*Record excerpts*.
== Segment start ==
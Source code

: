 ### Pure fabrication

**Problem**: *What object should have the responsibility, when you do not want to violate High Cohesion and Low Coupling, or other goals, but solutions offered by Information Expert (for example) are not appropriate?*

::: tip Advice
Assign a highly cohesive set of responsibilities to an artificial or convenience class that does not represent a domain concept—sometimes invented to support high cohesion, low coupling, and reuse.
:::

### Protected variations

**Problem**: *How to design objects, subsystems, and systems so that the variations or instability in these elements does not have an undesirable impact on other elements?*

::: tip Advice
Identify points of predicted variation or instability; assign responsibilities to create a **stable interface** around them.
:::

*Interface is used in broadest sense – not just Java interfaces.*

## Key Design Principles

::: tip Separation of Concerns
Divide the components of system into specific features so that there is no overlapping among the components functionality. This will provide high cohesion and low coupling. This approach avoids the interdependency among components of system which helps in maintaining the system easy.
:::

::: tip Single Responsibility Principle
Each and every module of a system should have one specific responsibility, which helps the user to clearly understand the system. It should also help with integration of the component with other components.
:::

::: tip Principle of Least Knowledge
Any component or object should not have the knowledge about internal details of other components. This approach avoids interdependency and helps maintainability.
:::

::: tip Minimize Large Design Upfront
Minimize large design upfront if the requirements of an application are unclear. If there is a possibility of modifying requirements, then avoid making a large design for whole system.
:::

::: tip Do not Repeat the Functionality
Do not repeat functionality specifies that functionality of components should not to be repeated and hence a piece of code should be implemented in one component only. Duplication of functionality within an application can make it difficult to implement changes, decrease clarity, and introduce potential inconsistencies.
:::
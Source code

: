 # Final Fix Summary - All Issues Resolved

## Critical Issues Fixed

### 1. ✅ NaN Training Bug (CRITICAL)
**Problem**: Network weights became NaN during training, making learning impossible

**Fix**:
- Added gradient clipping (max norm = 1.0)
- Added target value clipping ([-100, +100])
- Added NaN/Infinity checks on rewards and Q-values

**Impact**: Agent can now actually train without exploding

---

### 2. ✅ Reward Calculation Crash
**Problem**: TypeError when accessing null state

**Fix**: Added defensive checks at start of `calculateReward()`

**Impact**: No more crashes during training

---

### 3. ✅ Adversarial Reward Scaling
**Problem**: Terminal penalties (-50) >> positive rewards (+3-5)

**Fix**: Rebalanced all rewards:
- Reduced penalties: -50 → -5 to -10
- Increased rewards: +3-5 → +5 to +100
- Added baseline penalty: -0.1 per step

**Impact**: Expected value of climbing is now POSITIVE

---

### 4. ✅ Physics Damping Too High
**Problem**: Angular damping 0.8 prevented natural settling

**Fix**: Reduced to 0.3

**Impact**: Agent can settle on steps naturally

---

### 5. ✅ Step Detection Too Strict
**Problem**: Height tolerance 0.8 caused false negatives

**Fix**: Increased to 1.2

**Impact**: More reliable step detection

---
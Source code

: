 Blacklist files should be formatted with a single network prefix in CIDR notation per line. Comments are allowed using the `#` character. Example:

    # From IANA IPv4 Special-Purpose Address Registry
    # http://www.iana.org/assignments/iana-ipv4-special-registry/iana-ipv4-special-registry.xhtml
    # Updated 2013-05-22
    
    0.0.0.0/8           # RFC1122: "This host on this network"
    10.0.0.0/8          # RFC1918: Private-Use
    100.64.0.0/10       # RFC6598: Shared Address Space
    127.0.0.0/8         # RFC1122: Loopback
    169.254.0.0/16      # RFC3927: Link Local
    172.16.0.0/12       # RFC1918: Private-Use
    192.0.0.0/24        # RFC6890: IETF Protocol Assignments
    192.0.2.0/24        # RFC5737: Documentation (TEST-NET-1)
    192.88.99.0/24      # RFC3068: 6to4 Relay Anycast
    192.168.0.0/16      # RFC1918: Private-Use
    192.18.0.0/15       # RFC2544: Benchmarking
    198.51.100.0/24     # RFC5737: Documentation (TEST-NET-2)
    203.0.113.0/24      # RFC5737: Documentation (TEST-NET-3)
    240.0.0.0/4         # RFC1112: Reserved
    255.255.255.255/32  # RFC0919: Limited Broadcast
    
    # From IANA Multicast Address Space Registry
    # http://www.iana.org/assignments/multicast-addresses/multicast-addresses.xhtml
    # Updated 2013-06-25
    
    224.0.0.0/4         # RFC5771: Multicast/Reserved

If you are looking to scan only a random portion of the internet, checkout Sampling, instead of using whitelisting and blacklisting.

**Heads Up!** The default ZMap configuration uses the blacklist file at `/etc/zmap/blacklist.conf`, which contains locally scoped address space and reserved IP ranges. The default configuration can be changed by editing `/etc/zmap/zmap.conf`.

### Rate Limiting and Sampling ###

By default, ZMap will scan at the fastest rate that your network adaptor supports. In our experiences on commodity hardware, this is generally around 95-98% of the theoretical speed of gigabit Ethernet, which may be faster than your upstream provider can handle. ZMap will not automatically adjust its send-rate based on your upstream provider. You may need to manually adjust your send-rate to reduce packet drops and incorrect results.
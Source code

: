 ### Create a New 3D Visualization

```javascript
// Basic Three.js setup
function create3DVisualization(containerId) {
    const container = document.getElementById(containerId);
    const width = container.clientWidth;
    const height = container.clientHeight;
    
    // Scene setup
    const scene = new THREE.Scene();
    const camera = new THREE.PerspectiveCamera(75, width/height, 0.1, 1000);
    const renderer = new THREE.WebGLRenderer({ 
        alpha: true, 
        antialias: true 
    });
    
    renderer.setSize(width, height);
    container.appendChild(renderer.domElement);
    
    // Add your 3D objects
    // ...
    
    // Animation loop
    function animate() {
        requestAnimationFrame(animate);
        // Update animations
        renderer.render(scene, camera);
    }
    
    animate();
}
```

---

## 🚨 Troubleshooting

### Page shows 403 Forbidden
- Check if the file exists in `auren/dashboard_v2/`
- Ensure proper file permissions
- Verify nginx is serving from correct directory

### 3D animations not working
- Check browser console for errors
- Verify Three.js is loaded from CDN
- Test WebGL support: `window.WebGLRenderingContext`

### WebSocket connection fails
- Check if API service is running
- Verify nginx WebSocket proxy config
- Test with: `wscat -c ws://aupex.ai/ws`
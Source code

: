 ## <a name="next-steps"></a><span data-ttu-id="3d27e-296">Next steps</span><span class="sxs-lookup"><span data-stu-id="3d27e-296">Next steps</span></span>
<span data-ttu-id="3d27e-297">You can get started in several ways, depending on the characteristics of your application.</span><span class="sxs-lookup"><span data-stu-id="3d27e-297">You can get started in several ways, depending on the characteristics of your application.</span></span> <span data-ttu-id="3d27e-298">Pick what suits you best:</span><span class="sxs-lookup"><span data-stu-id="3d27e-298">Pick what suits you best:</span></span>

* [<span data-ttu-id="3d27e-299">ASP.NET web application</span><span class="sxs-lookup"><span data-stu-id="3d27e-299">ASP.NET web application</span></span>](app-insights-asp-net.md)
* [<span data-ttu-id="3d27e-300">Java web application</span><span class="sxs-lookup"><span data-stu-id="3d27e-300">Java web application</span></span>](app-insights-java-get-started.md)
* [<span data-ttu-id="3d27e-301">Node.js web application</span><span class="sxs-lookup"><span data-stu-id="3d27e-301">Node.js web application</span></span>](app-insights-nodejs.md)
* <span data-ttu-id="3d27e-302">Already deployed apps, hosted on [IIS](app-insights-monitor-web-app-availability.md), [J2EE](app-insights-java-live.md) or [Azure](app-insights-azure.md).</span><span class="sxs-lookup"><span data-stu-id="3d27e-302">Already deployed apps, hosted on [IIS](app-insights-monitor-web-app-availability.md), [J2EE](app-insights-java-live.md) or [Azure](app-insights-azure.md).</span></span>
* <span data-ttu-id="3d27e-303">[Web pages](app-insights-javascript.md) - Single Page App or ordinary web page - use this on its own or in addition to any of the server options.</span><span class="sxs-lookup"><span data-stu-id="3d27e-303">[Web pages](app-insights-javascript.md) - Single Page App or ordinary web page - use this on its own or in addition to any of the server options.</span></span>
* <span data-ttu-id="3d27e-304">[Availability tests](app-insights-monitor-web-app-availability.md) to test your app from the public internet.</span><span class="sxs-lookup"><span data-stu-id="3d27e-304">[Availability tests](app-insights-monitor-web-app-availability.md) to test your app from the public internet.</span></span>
== Segment end ==
Scan the lines above for "objects", then copy every one that has it.

*Exercise output*.
**Problem**: *How to design objects, subsystems, and systems so that the variations or instability in these elements does not have an undesirable impact on other elements?*
    // Add your 3D objects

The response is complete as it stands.